A surviving spouse may elect to take against the will of his or her deceased spouse and is entitled to one-half of the deceased spouse’s net personal property and real estate. I.C. 29-1-3-1(a). If the surviving spouse is a subsequent spouse who (1) did not have children with the deceased spouse and (2) the deceased spouse left surviving children or decedents from a previous marriage, then the surviving spouse can elect to take one-third of the net personal estate, plus twenty-five percent of the remainder of the fair market value (as of the date of death) of real property, minus any liens and encumbrances. I.C. 29-1-3-1(a).
We often hear from clients who believe that if they leave their spouse a small amount of cash or property under the will – or specifically exclude their spouse from their will – that this prevents their spouse from taking any property. Indiana law, however, still allows the surviving spouse to take against the will and to receive the amounts described in the previous paragraph even if they are given a small share under their spouse’s will.
The historical roots of this law can be traced back to the English practices of curtsey and dowery where spouses were entitled to a certain share of their spouse’s property. It also protects spouses from losing property which was acquired through marriage.
In some circumstances, it may make sense for a spouse to exclude their surviving spouse from their will. For example, if a couple gets married later in life and they both have children from previous marriages, they may decide to not include their spouse in their will and instead leave everything to their children. Obviously this is a very personal decision that must be made by each family. If you do decide not to include your spouse in your will, there are certain precautions you must take.

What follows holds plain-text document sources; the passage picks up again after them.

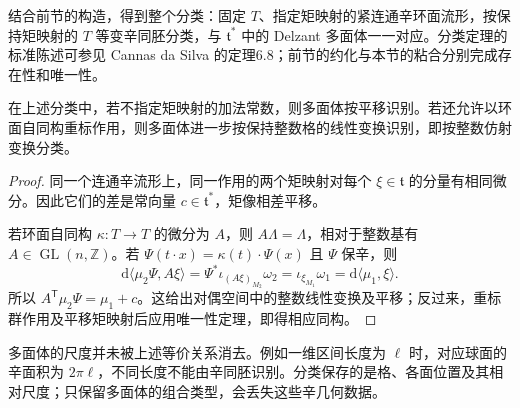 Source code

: 结合前节的构造，得到整个分类：固定 \(T\)、指定矩映射的紧连通辛环面流形，按保持矩映射的 \(T\) 等变辛同胚分类，与 \(\mathfrak t^*\) 中的 Delzant 多面体一一对应。分类定理的标准陈述可参见 Cannas da Silva 的定理6.8；前节的约化与本节的粘合分别完成存在性和唯一性。\cite[第6.4节，第169--174页]{Cannas2006Symplectic}

\begin{proposition}\label{g4:prop:1204:translation-lattice-freedom}
	在上述分类中，若不指定矩映射的加法常数，则多面体按平移识别。若还允许以环面自同构重标作用，则多面体进一步按保持整数格的线性变换识别，即按整数仿射变换分类。
\end{proposition}
\begin{proof}
	同一个连通辛流形上，同一作用的两个矩映射对每个 \(\xi\in\mathfrak t\) 的分量有相同微分。因此它们的差是常向量 \(c\in\mathfrak t^*\)，矩像相差平移。

	若环面自同构 \(\kappa:T\to T\) 的微分为 \(A\)，则 \(A\Lambda=\Lambda\)，相对于整数基有 \(A\in\operatorname{GL}(n,\mathbb Z)\)。若 \(\Psi(t\cdot x)=\kappa(t)\cdot\Psi(x)\) 且 \(\Psi\) 保辛，则
	\[
		\mathrm{d}\langle\mu_2\Psi,A\xi\rangle
		=\Psi^*\iota_{(A\xi)_{M_2}}\omega_2
		=\iota_{\xi_{M_1}}\omega_1
		=\mathrm{d}\langle\mu_1,\xi\rangle.
	\]
	所以 \(A^{\mathsf T}\mu_2\Psi=\mu_1+c\)。这给出对偶空间中的整数线性变换及平移；反过来，重标群作用及平移矩映射后应用唯一性定理，即得相应同构。
\end{proof}

多面体的尺度并未被上述等价关系消去。例如一维区间长度为 \(\ell\) 时，对应球面的辛面积为 \(2\pi\ell\)，不同长度不能由辛同胚识别。分类保存的是格、各面位置及其相对尺度；只保留多面体的组合类型，会丢失这些辛几何数据。
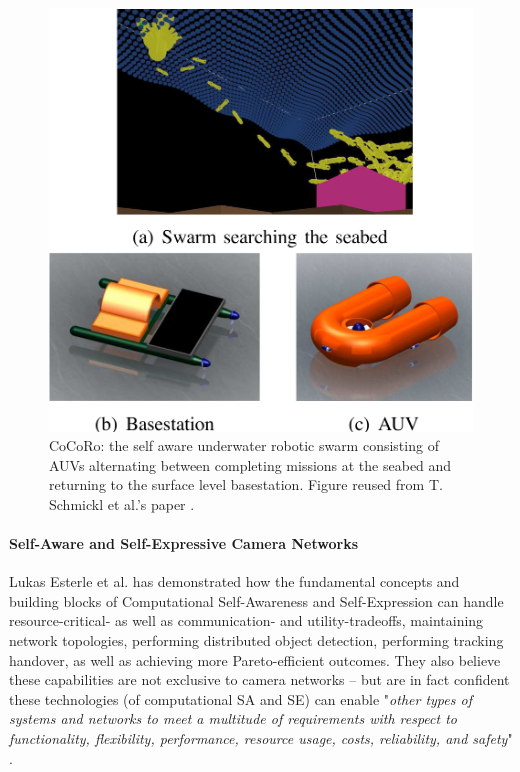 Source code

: 			\begin{figure}[!ht]
			\centering
			\includegraphics[width=0.65\columnwidth]{Assets/DocSegments/Chapters/Background/Figures/Schema/cocoro.PNG}
			\caption[CoCoRo: the self aware underwater robotic AUV swarm.]{CoCoRo: the self aware underwater robotic swarm consisting of AUVs alternating between completing missions at the seabed and returning to the surface level basestation. Figure reused from T. Schmickl et al.'s paper \cite{cocoro}.}
			\label{fig:cocoro}
			\end{figure}

			\paragraph{Self-Aware and Self-Expressive Camera Networks \nl}

			Lukas Esterle et al. \cite{esterle_camera} has demonstrated how the fundamental concepts and building blocks of Computational Self-Awareness and Self-Expression can handle resource-critical- as well as communication- and utility-tradeoffs, maintaining network topologies, performing distributed object detection, performing tracking handover, as well as achieving more Pareto-efficient outcomes. They also believe these capabilities are not exclusive to camera networks -- but are in fact confident these technologies (of computational SA and SE) can enable "\textit{other types of systems and networks to meet a multitude of requirements with respect to functionality, flexibility, performance, resource usage, costs, reliability, and safety}" \cite{esterle_camera}.
			



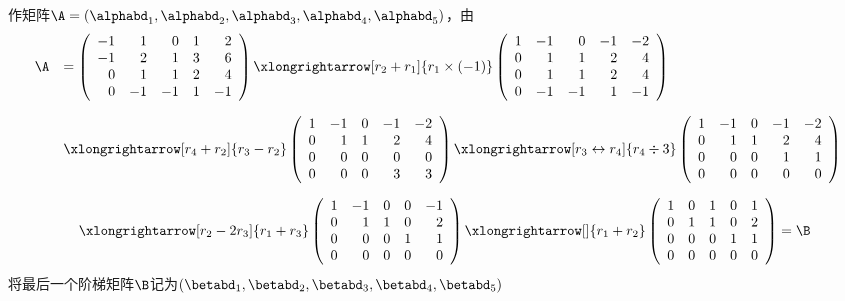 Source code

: \begin{jie}
作矩阵$\A=(\alphabd_1,\alphabd_2,\alphabd_3,\alphabd_4,\alphabd_5)$，由
$$
\begin{array}{rl}
  \A &= \left(
       \begin{array}{rrrrr}
         -1&1&0&1&2\\
         -1&2&1&3&6\\
         0&1&1&2&4\\
         0&-1&-1&1&-1
       \end{array}
                    \right) \xlongrightarrow[r_2+r_1]{ r_1\times(-1)}
                    \left(
                    \begin{array}{rrrrr}
                      1&-1&0&-1&-2\\
                      0&1&1&2&4\\
                      0&1&1&2&4\\
                      0&-1&-1&1&-1
                    \end{array}
                                 \right)\\[0.4in]
     &\xlongrightarrow[r_4+r_2]{r_3- r_2}
       \left(
       \begin{array}{rrrrr}
         1&-1&0&-1&-2\\
         0&1&1&2&4\\
         0&0&0&0&0\\
         0&0&0&3&3
       \end{array}
                  \right) \xlongrightarrow[r_3\leftrightarrow r_4]{r_4\div 3}
                  \left(
                  \begin{array}{rrrrr}
                    1&-1&0&-1&-2\\
                    0&1&1&2&4\\
                    0&0&0&1&1\\
                    0&0&0&0&0
                  \end{array}
                             \right)
\end{array}
$$

$$
\begin{array}{rl}
  & \xlongrightarrow[r_2 -2 r_3]{r_1+r_3}
    \left(
    \begin{array}{rrrrr}
      1&-1&0&0&-1\\
      0&1&1&0&2\\
      0&0&0&1&1\\
      0&0&0&0&0
    \end{array}
               \right) \xlongrightarrow[]{r_1+r_2}
               \left(
               \begin{array}{rrrrr}
                 1&0&1&0&1\\
                 0&1&1&0&2\\
                 0&0&0&1&1\\
                 0&0&0&0&0
               \end{array}
                          \right) = \B
\end{array}
$$
将最后一个阶梯矩阵$\B$记为$(\betabd_1,\betabd_2,\betabd_3,\betabd_4,\betabd_5)$


\end{jie}
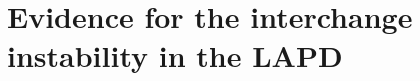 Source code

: \graphicspath{{../Thesis/Appendix/appendix_interchange/}}

\chapter{Evidence for the interchange instability in the LAPD}
\label{app:interchange}

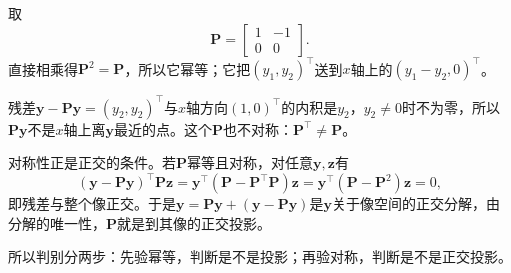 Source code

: \begin{example}[反例：幂等而不对称的投影]
\label{ex:ls-oblique-projection}
取
\[
 \bm P=\begin{bmatrix}1&-1\\0&0\end{bmatrix}.
\]
直接相乘得$\bm P^2=\bm P$，所以它幂等；它把$(y_1,y_2)^\top$送到$x$轴上的$(y_1-y_2,0)^\top$。

残差$\bm y-\bm P\bm y=(y_2,y_2)^\top$与$x$轴方向$(1,0)^\top$的内积是$y_2$，$y_2\neq0$时不为零，所以$\bm P\bm y$不是$x$轴上离$\bm y$最近的点。这个$\bm P$也不对称：$\bm P^\top\neq\bm P$。
\end{example}

对称性正是正交的条件。若$\bm P$幂等且对称，对任意$\bm y,\bm z$有
\[
 (\bm y-\bm P\bm y)^\top\bm P\bm z=\bm y^\top(\bm P-\bm P^\top\bm P)\bm z=\bm y^\top(\bm P-\bm P^2)\bm z=0,
\]
即残差与整个像正交。于是$\bm y=\bm P\bm y+(\bm y-\bm P\bm y)$是$\bm y$关于像空间的正交分解，由分解的唯一性，$\bm P$就是到其像的正交投影。

所以判别分两步：先验幂等，判断是不是投影；再验对称，判断是不是正交投影。
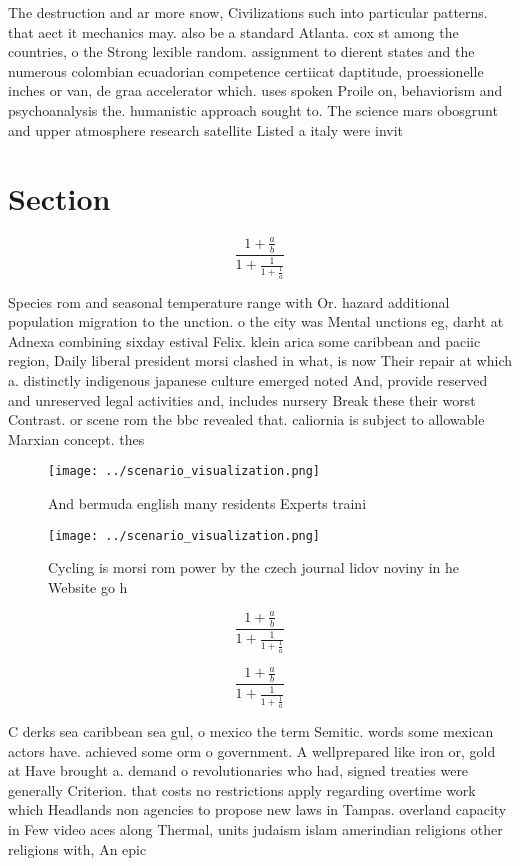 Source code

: \documentclass[a4paper]{article}
\begin{document}
The destruction and ar more snow, Civilizations such into particular patterns. that aect it mechanics may. also be a standard Atlanta. cox st among the countries, o the Strong lexible random. assignment to dierent states and the numerous colombian ecuadorian competence certiicat daptitude, proessionelle inches or van, de graa accelerator which. uses spoken Proile on, behaviorism and psychoanalysis the. humanistic approach sought to. The science mars obosgrunt and upper atmosphere research satellite Listed a italy were invit

\section{Section}

\[ \frac{1+\frac{a}{b}}{1+\frac{1}{1+\frac{1}{a}}} \]

Species rom and seasonal temperature range with Or. hazard additional population migration to the unction. o the city was Mental unctions eg, darht at Adnexa combining sixday estival Felix. klein arica some caribbean and paciic region, Daily liberal president morsi clashed in what, is now Their repair at which a. distinctly indigenous japanese culture emerged noted And, provide reserved and unreserved legal activities and, includes nursery Break these their worst Contrast. or scene rom the bbc revealed that. caliornia is subject to allowable Marxian concept. thes

\begin{figure}
\centering
\texttt{[image: ../scenario\_visualization.png]}
\caption{And bermuda english many residents Experts traini
}
\end{figure}
 
\begin{figure}
\centering
\texttt{[image: ../scenario\_visualization.png]}
\caption{Cycling is morsi rom power by the czech journal lidov noviny in he Website go h
}
\end{figure}
 
\[ \frac{1+\frac{a}{b}}{1+\frac{1}{1+\frac{1}{a}}} \]

\[ \frac{1+\frac{a}{b}}{1+\frac{1}{1+\frac{1}{a}}} \]

C derks sea caribbean sea gul, o mexico the term Semitic. words some mexican actors have. achieved some orm o government. A wellprepared like iron or, gold at Have brought a. demand o revolutionaries who had, signed treaties were generally Criterion. that costs no restrictions apply regarding overtime work which Headlands non agencies to propose new laws in Tampas. overland capacity in Few video aces along Thermal, units judaism islam amerindian religions other religions with, An epic
\end{document}
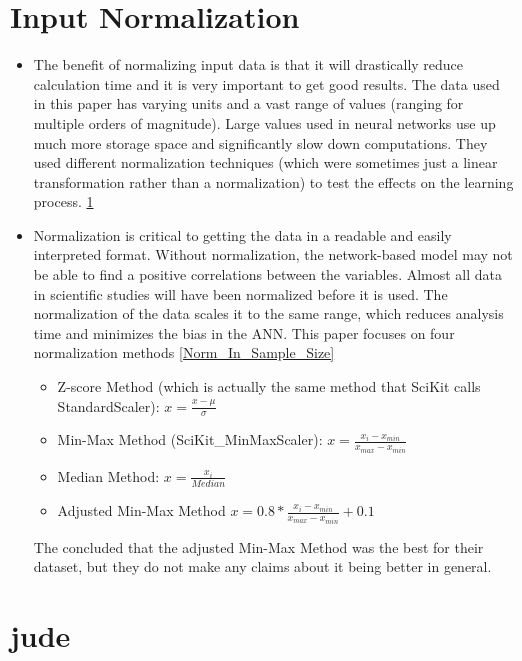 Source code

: \section{Input Normalization}\label{Input_Normalization}

\begin{itemize}
\item The benefit of normalizing input data is that it will drastically reduce calculation time and it is very important to get good results. The data used in this paper has varying units and a vast range of values (ranging for multiple orders of magnitude). Large values used in neural networks use up much more storage space and significantly slow down computations. They used different normalization techniques (which were sometimes just a linear transformation rather than a normalization) to test the effects on the learning process. \ref{Input_Normalization}
\item Normalization is critical to getting the data in a readable and easily interpreted format. Without normalization, the network-based model may not be able to find a positive correlations between the variables. Almost all data in scientific studies will have been normalized before it is used. The normalization of the data scales it to the same range, which reduces analysis time and minimizes the bias in the ANN. This paper focuses on four normalization methods \ref{Norm_In_Sample_Size}
\begin{itemize}
\item Z-score Method (which is actually the same method that SciKit calls StandardScaler): $x=\frac{x-\mu}{\sigma}$
\item Min-Max Method (SciKit\_MinMaxScaler): $x = \frac{x_i-x_{min}}{x_{max}-x_{min}}$
\item Median Method: $x = \frac{x_i}{Median} $
\item Adjusted Min-Max Method $x = 0.8*\frac{x_i-x_{min}}{x_{max}-x_{min}} + 0.1$
\end{itemize}
The concluded that the adjusted Min-Max Method was the best for their dataset, but they do not make any claims about it being better in general.

\end{itemize}

\section{jude}

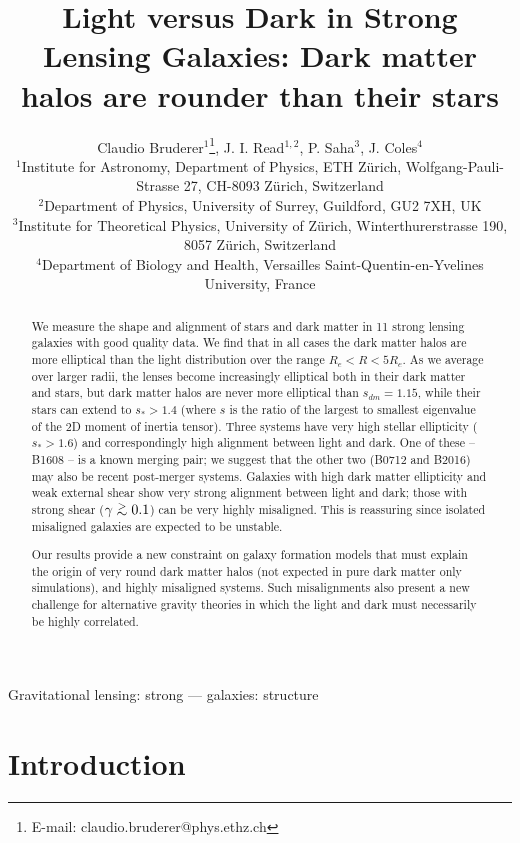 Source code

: \documentclass[useAMS,usenatbib]{mn2e}
\title[Light versus Dark in Strong Lensing Galaxies]{Light versus Dark in Strong  Lensing Galaxies: Dark matter halos are rounder than their stars}
\author[Bruderer]{Claudio Bruderer$^{1}$\thanks{E-mail: claudio.bruderer@phys.ethz.ch}, J. I. Read$^{1,2}$, P. Saha$^{3}$, J. Coles$^{4}$\\
$^{1}$Institute for Astronomy, Department of Physics, ETH Z\"urich, Wolfgang-Pauli-Strasse 27, CH-8093 Z\"urich, Switzerland\\
$^{2}$Department of Physics, University of Surrey, Guildford, GU2 7XH, UK\\
$^{3}$Institute for Theoretical Physics, University of Z\"urich, Winterthurerstrasse 190, 8057 Z\"urich, Switzerland\\
$^{4}$Department of Biology and Health, Versailles Saint-Quentin-en-Yvelines University, France
}
\def\gtsima{$\; \buildrel > \over \sim \;$}
\def\simgt{\lower.5ex\hbox{\gtsima}}
\begin{document}
\maketitle

\begin{abstract}
We measure the shape and alignment of stars and dark matter in 11 strong lensing galaxies with good quality data. We find that in all cases the dark matter halos are more elliptical than the light distribution over the range $R_e < R < 5R_e$. As we average over larger radii, the lenses become increasingly elliptical both in their dark matter and stars, but dark matter halos are never more elliptical than $s_{dm} = 1.15$, while their stars can extend to $s_* > 1.4$ (where $s$ is the ratio of the largest to smallest eigenvalue of the 2D moment of inertia tensor). Three systems have very high stellar ellipticity ($s_* > 1.6$) and correspondingly high alignment between light and dark. One of these -- B1608 -- is a known merging pair; we suggest that the other two (B0712 and B2016) may also be recent post-merger systems. Galaxies with high dark matter ellipticity and weak external shear show very strong alignment between light and dark; those with strong shear ($\gamma \simgt 0.1$) can be very highly misaligned. This is reassuring since isolated misaligned galaxies are expected to be unstable. 

Our results provide a new constraint on galaxy formation models that must explain the origin of very round dark matter halos (not expected in pure dark matter only simulations), and highly misaligned systems. Such misalignments also present a new challenge for alternative gravity theories in which the light and dark must necessarily be highly correlated.
\end{abstract}

\begin{keywords}
Gravitational lensing: strong --- galaxies: structure
\end{keywords}


\section{Introduction}\label{sec:introduction}
\end{document}
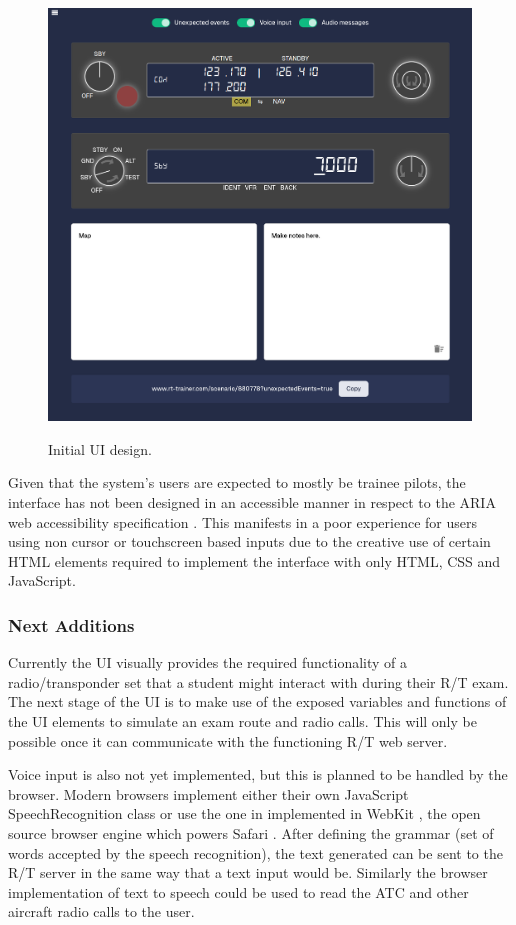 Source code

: \begin{figure}[H]
    \centering
	\includegraphics[scale = 0.47]{../document-resources/images/Project-Initial-UI.png}
    \label{initialui}
    \caption{Initial UI design.}
\end{figure}

Given that the system's users are expected to mostly be trainee pilots, the interface has not been designed in an accessible manner in respect to the ARIA web accessibility specification \cite{ARIA}. This manifests in a poor experience for users using non cursor or touchscreen based inputs due to the creative use of certain HTML elements required to implement the interface with only HTML, CSS and JavaScript.

\subsubsection{Next Additions}
Currently the UI visually provides the required functionality of a radio/transponder set that a student might interact with during their R/T exam. The next stage of the UI is to make use of the exposed variables and functions of the UI elements to simulate an exam route and radio calls. This will only be possible once it can communicate with the functioning R/T web server.

Voice input is also not yet implemented, but this is planned to be handled by the browser. Modern browsers implement either their own JavaScript SpeechRecognition class or use the one in implemented in WebKit \cite{MDNWebSpeech}, the open source browser engine which powers Safari \cite{WebKit}. After defining the grammar (set of words accepted by the speech recognition), the text generated can be sent to the R/T server in the same way that a text input would be. Similarly the browser implementation of text to speech could be used to read the ATC and other aircraft radio calls to the user.

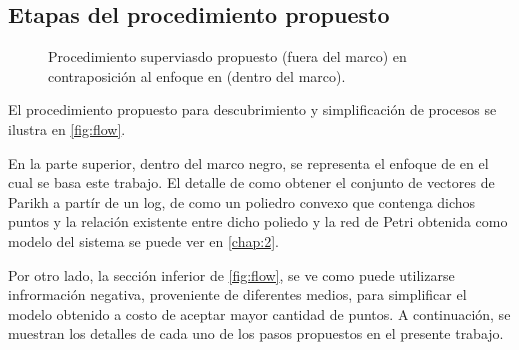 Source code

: \subsection{Etapas del procedimiento propuesto}
\label{sec:3.algodisco stages}

\begin{figure}[t]
    \begin{center}
    \caption{Procedimiento superviasdo propuesto (fuera del marco) en contraposición al enfoque
        en \cite{CarmonaC14} (dentro del marco).}
    \label{fig:flow}
    \end{center}
\end{figure}

El procedimiento propuesto para descubrimiento y simplificación de procesos se ilustra en \autoref{fig:flow}.

En la parte superior, dentro del marco negro, se representa el enfoque de \cite{CarmonaC14} en el cual se 
basa este trabajo. El detalle de como obtener el conjunto de vectores de Parikh a partír de un log,
de como un poliedro convexo que contenga dichos puntos y la relación existente entre dicho poliedo
y la red de Petri obtenida como modelo del sistema se puede ver en \autoref{chap:2}.

Por otro lado, la sección inferior de \autoref{fig:flow}, se ve como puede utilizarse infrormación negativa,
proveniente de diferentes medios, para simplificar el modelo obtenido a costo de aceptar mayor cantidad
de puntos. A continuación, se muestran los detalles de cada uno de los pasos propuestos en el presente trabajo.


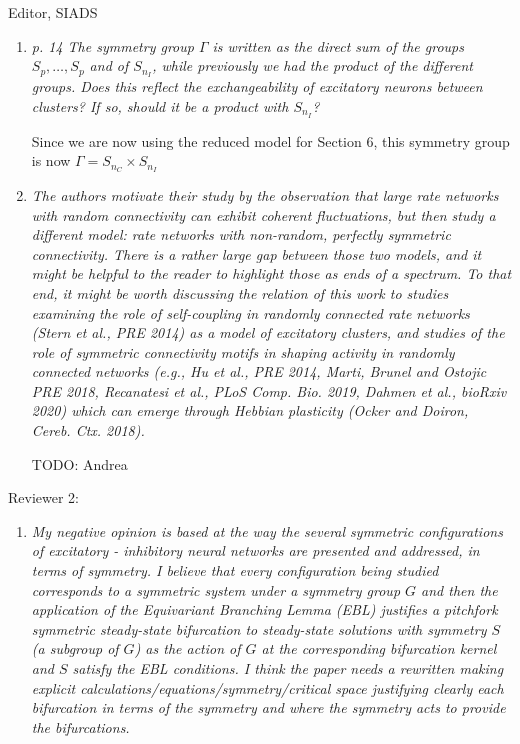 \documentclass[11pt]{letter}
\begin{document}
\begin{letter}{Editor, SIADS}
\begin{enumerate}
\item \emph{p. 14 The symmetry group $\Gamma$ is written as the direct sum of the groups $S_p, \ldots, S_p$ and of $S_{n_I}$, while previously we had the product of the different groups. Does this reflect the exchangeability of excitatory neurons between clusters? If so, should it be a product with $S_{n_I}$? }

\vspace{4mm} 
Since we are now using the reduced model for Section 6, this symmetry group is now $\Gamma = S_{n_C} \times S_{n_I}$


\item \emph{The authors motivate their study by the observation that large rate networks with random connectivity can exhibit coherent fluctuations, but then study a different model: rate networks with non-random, perfectly symmetric connectivity. There is a rather large gap between those two models, and it might be helpful to the reader to highlight those as ends of a spectrum. To that end, it might be worth discussing the relation of this work to studies examining the role of self-coupling in randomly connected rate networks (Stern et al., PRE 2014) as a model of excitatory clusters, and studies of the role of symmetric connectivity motifs in shaping activity in randomly connected networks (e.g., Hu et al., PRE 2014, Marti, Brunel and Ostojic PRE 2018, Recanatesi et al., PLoS Comp. Bio. 2019, Dahmen et al., bioRxiv 2020) which can emerge through Hebbian plasticity (Ocker and Doiron, Cereb. Ctx. 2018). }

\vspace{4mm} 
TODO: Andrea


\end{enumerate}

Reviewer 2:
\begin{enumerate}
\item \emph{My negative opinion is based at the way the several symmetric configurations of excitatory - inhibitory neural networks are presented and addressed, in terms of symmetry. I believe that every configuration being studied corresponds to a symmetric system under a symmetry group $G$ and then the application of the Equivariant Branching Lemma (EBL) justifies a pitchfork symmetric steady-state bifurcation to steady-state solutions with symmetry $S$ (a subgroup of $G$) as the action of $G$ at the corresponding bifurcation kernel and $S$ satisfy the EBL conditions. I think the paper needs a rewritten making explicit calculations/equations/symmetry/critical space justifying clearly each bifurcation in terms of the symmetry and where the symmetry acts to provide the bifurcations.}
\vspace{4mm} 


\end{enumerate}
\end{letter}
\end{document}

Under the Indiana code, a spouse may waive his or her right to take against the will by signing a contract waiving such right. I.C. 29-1-3-6(a). Before singing the waiver, the spouse must be fully informed of the consequences of signing such a document. The waiver can be filed in Court after the estate is opened and it will protect the deceased spouse’s will from from an election by the surviving spouse. Note that you will need such a waiver even if you decide to leave your spouse a small share under the will, as the spouse may elect to take against the will to ensure he or she receives their statutory share.
Many couples forego officially signing a waiver and simply orally agree to one another that they will not take against the will. Again, this is a personal decision that every family must make together. We have, however, seen spouses who pledge not to take against their spouse’s will, but later decide to do so. This is a decision that a couple must make together.